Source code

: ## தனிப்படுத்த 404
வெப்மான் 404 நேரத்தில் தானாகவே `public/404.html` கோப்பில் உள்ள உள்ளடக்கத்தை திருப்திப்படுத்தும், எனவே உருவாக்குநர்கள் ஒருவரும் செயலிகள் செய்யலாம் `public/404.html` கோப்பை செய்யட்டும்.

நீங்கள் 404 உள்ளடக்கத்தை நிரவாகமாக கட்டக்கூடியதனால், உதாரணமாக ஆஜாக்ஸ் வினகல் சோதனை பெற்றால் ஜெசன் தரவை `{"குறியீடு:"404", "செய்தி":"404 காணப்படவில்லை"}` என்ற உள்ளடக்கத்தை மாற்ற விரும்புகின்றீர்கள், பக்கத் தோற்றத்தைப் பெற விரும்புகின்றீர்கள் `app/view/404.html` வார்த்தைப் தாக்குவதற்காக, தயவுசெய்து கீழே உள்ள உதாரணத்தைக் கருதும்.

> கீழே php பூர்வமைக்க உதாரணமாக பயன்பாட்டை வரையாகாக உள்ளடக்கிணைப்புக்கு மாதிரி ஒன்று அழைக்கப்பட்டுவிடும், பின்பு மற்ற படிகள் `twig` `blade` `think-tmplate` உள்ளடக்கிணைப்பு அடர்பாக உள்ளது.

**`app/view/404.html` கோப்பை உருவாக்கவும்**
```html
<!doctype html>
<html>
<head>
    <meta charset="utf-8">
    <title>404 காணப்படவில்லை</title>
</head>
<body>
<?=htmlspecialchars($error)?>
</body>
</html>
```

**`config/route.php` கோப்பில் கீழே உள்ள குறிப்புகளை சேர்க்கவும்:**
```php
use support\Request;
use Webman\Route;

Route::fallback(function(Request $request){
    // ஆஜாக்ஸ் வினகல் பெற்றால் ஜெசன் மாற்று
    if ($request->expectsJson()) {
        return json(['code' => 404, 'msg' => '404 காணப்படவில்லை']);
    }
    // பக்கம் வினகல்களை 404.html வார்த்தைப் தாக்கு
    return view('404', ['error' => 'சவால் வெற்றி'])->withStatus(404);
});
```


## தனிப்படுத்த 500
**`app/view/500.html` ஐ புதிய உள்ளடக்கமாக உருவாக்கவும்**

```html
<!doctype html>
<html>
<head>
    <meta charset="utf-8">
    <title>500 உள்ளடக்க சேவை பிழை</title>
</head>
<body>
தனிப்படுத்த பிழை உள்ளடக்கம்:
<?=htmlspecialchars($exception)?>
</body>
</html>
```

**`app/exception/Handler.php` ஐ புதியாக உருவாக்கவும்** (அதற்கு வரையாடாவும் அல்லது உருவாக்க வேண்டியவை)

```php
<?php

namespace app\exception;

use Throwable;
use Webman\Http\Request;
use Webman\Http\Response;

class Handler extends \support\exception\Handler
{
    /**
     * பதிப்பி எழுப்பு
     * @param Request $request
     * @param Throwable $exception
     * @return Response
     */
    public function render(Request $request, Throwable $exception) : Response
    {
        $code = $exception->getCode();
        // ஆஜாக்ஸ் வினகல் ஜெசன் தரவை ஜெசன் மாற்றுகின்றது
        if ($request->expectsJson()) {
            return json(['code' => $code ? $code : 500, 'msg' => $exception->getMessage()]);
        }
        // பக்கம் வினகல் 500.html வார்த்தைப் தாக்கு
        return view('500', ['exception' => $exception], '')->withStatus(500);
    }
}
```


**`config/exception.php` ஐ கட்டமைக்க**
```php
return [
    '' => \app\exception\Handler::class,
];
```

____

■ **What is expected**
Filter the entries and keep only the lines holding "function".

■ **Solution for this problem**
Route::fallback(function(Request $request){
    public function render(Request $request, Throwable $exception) : Response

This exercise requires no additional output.